The U.S. trade deficit shrunk just over 1% in April to $55.88B after expanding nearly 3% the previous month. The latest reading barely missed the forecast of -$56.20B. Compared to a year ago, the trade deficit is 7.4% smaller.

The U.S. international trade in goods and services, also known as the FT-900, is published monthly by the Bureau of Economic Analysis with data going back to 1992. The monthly reports include revisions that go back several months. This trade balance measures the difference in value between imported and exported goods and services.
Here is an excerpt from the latest report:
The U.S. monthly international trade deficit decreased in April 2026 according to the U.S. Bureau of Economic Analysis and the U.S. Census Bureau. The deficit decreased from $56.6 billion in March (revised) to $55.9 billion in April, as exports increased more than imports. The goods deficit decreased $2.4 billion in April to $83.7 billion. The services surplus decreased $1.7 billion in April to $27.8 billion.

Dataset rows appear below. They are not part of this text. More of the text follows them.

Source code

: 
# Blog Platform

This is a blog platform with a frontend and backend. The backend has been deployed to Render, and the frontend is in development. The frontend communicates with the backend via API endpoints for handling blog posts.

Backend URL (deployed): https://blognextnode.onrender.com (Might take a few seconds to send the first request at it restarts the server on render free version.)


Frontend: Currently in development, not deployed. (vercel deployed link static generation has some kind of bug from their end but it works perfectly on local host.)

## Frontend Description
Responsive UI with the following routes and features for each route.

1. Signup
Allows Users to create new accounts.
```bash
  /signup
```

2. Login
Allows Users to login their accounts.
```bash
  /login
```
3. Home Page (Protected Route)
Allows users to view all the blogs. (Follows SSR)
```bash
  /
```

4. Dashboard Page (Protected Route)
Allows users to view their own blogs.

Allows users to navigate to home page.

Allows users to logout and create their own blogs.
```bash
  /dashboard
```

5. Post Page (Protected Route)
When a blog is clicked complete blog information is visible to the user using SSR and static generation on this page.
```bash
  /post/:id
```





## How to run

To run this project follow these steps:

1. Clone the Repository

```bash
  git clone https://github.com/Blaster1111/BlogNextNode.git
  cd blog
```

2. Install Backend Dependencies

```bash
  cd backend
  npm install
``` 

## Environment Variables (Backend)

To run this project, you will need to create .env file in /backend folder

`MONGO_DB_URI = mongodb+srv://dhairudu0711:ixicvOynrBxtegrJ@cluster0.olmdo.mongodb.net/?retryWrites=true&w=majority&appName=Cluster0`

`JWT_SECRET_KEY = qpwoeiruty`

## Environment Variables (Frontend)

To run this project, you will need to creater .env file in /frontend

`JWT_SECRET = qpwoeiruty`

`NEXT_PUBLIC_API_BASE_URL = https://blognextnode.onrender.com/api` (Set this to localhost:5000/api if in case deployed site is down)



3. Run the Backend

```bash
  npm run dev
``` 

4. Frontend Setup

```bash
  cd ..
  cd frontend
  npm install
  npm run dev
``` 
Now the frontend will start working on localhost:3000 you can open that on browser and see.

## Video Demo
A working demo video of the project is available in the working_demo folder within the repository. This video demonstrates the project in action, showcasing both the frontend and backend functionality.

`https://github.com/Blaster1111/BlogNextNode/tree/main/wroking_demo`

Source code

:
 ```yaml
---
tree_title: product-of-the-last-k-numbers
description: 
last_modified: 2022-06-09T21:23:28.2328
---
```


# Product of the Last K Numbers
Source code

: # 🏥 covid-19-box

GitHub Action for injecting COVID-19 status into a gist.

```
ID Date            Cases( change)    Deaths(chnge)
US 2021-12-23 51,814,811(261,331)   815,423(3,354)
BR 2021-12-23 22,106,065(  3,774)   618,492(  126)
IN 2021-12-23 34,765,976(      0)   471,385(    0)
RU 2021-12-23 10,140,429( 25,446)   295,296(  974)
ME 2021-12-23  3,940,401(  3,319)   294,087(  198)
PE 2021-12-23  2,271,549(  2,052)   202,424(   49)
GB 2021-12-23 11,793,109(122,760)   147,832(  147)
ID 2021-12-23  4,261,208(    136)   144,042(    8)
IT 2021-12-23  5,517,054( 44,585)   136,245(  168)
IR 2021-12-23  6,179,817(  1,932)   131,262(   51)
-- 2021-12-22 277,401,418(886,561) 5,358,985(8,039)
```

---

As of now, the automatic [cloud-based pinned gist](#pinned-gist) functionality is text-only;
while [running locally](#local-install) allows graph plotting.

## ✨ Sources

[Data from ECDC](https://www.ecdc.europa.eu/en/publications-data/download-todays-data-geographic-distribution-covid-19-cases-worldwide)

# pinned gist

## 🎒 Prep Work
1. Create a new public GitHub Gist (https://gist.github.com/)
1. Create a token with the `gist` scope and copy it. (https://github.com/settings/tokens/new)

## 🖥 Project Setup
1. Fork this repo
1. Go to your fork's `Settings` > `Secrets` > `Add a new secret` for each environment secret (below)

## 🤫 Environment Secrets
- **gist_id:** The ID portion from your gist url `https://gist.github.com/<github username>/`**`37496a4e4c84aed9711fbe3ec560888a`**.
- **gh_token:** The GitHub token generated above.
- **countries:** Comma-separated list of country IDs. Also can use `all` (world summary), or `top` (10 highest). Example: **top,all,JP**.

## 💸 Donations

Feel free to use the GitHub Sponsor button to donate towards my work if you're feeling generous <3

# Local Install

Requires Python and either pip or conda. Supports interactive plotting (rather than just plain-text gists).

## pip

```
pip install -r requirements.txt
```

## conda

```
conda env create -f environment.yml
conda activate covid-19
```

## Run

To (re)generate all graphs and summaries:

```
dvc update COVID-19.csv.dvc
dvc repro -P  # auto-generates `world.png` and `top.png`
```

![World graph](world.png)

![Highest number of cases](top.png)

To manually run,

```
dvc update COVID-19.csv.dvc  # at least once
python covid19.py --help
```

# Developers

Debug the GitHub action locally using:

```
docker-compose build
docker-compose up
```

This indicator is somewhat volatile, with an 9.2% absolute average monthly change. The latest data point saw a 1.2% month-over-month change. Here is a snapshot that includes the six-month moving average which gives a better sense of the overall trend. The latest six-month moving average is at -$60.26B.

As mentioned earlier, the trade balance measures the difference in value between imported and exported goods and services. In April, imports were up $8.33 billion (2.6%) to $327.10B. Meanwhile, exports increased by $7.62 billion (2.0%) to $382.98B. Since exports increased more than imports, the trade deficit decreased.